A senior Cabinet member has this week praised faith schools after visiting St Michael’s Catholic High School in Garston.

William Hague, Leader of the House of Commons, visited the Garston school, in High Elms Lane, on Thursday.

After meeting with school’s headteacher, head-boy and head-girl and the chair of governors, Mr Hague was shown round the school’s facilities and then held a Question and Answer session with students in the school chapel.

One student asked the former leader of the Conservative Party where he thought faith schools stand in the education system.

Mr Hague said: “Where do faith schools stand? They stand in a good place because most of them are very good.

“This school is a very good faith school, from what the headteacher, the Ofsted reports are saying and what Richard Harrington [MP for Watford] has told me.

“I think, the vast majority of them provide a good education.

“There has been some controversy because some of them have not been delivering the curriculum and the British values, but the Education Secretary has been looking into this and will be reporting on the outcome pretty soon.

“But I do not think we should let them give faith schools a bad name.”

The former leader of the Conservative Party will be standing down from Parliament in May after 26 years in politics.

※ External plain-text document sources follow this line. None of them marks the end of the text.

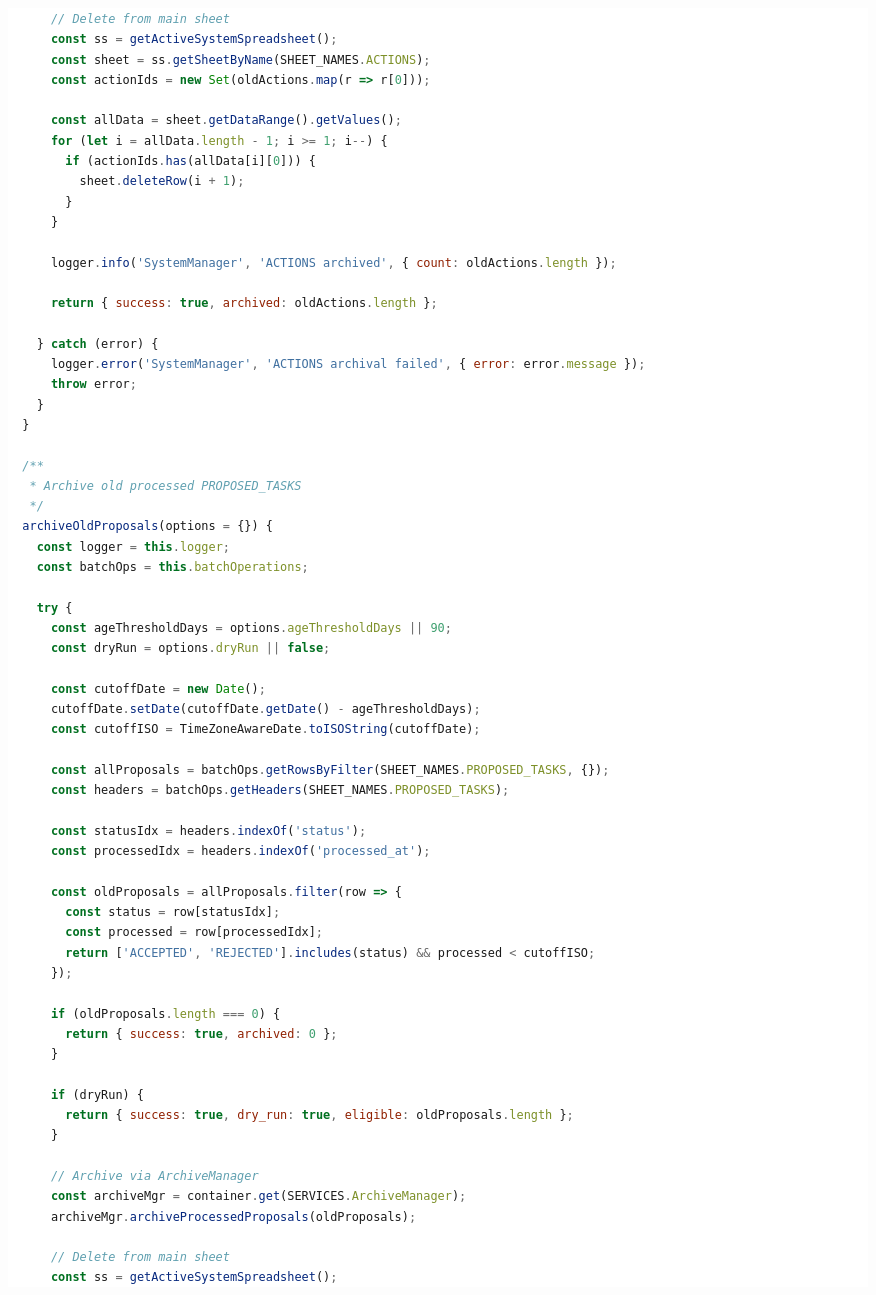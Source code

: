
 ```javascript
      // Delete from main sheet
      const ss = getActiveSystemSpreadsheet();
      const sheet = ss.getSheetByName(SHEET_NAMES.ACTIONS);
      const actionIds = new Set(oldActions.map(r => r[0]));
      
      const allData = sheet.getDataRange().getValues();
      for (let i = allData.length - 1; i >= 1; i--) {
        if (actionIds.has(allData[i][0])) {
          sheet.deleteRow(i + 1);
        }
      }
      
      logger.info('SystemManager', 'ACTIONS archived', { count: oldActions.length });
      
      return { success: true, archived: oldActions.length };
      
    } catch (error) {
      logger.error('SystemManager', 'ACTIONS archival failed', { error: error.message });
      throw error;
    }
  }

  /**
   * Archive old processed PROPOSED_TASKS
   */
  archiveOldProposals(options = {}) {
    const logger = this.logger;
    const batchOps = this.batchOperations;
    
    try {
      const ageThresholdDays = options.ageThresholdDays || 90;
      const dryRun = options.dryRun || false;
      
      const cutoffDate = new Date();
      cutoffDate.setDate(cutoffDate.getDate() - ageThresholdDays);
      const cutoffISO = TimeZoneAwareDate.toISOString(cutoffDate);
      
      const allProposals = batchOps.getRowsByFilter(SHEET_NAMES.PROPOSED_TASKS, {});
      const headers = batchOps.getHeaders(SHEET_NAMES.PROPOSED_TASKS);
      
      const statusIdx = headers.indexOf('status');
      const processedIdx = headers.indexOf('processed_at');
      
      const oldProposals = allProposals.filter(row => {
        const status = row[statusIdx];
        const processed = row[processedIdx];
        return ['ACCEPTED', 'REJECTED'].includes(status) && processed < cutoffISO;
      });
      
      if (oldProposals.length === 0) {
        return { success: true, archived: 0 };
      }
      
      if (dryRun) {
        return { success: true, dry_run: true, eligible: oldProposals.length };
      }
      
      // Archive via ArchiveManager
      const archiveMgr = container.get(SERVICES.ArchiveManager);
      archiveMgr.archiveProcessedProposals(oldProposals);
      
      // Delete from main sheet
      const ss = getActiveSystemSpreadsheet();
```
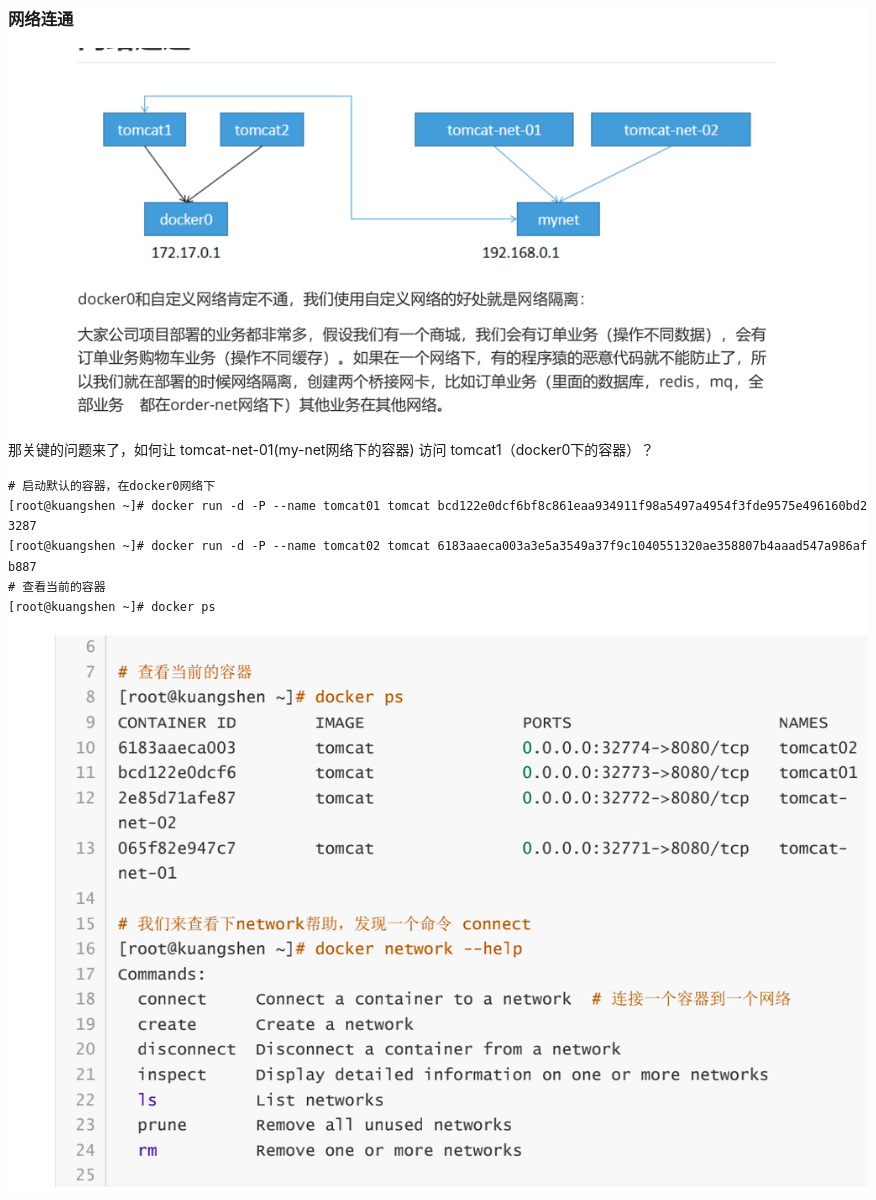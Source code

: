 

### 网络连通

![image-20211021220954533](../img/image-20211021220954533.png)

那关键的问题来了，如何让 tomcat-net-01(my-net网络下的容器) 访问 tomcat1（docker0下的容器）？ 

```shell
# 启动默认的容器，在docker0网络下 
[root@kuangshen ~]# docker run -d -P --name tomcat01 tomcat bcd122e0dcf6bf8c861eaa934911f98a5497a4954f3fde9575e496160bd23287 
[root@kuangshen ~]# docker run -d -P --name tomcat02 tomcat 6183aaeca003a3e5a3549a37f9c1040551320ae358807b4aaad547a986afb887
# 查看当前的容器 
[root@kuangshen ~]# docker ps 
```

![image-20211021221220150](../img/image-20211021221220150.png)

The 53-year-old shot to prominence after making a speech at Conservative Party Conference aged just 16, where he coined the phrase “It is all right for you. You will not be here in 30 or 40 years time.”

While discussing why he got into politics, he told the sixth form: “We got involved because somebody came along and said we can change the country.

“That somebody was Margaret Thatcher.

“Even though I did that nearly forty years ago, people come up to me and they say remember that, despite me going on to be Leader of the Opposition and Foreign Secretary.

While on a tour of the music department, Mr Hague met with Giovanni Marseglia, head of music and performing arts at the Garston school, who were in the same college at Cambridge University.

The Watford Observer asked Mr Hague whether he thought Richard Harrington would be able sustain the challenge from rival parties in Watford in the upcoming general election.

He said: “He is a great MP, from what I know, he is an incredibly hard working man, I have known him for a long time and in Parliament he stands up for Watford extremely well.

“He represents people on all the local issues and is a very active MP, but I do not know about the other candidates, but I know he personally deserves to be elected.

He later went on to Watford Peace Hospice, Peace Drive.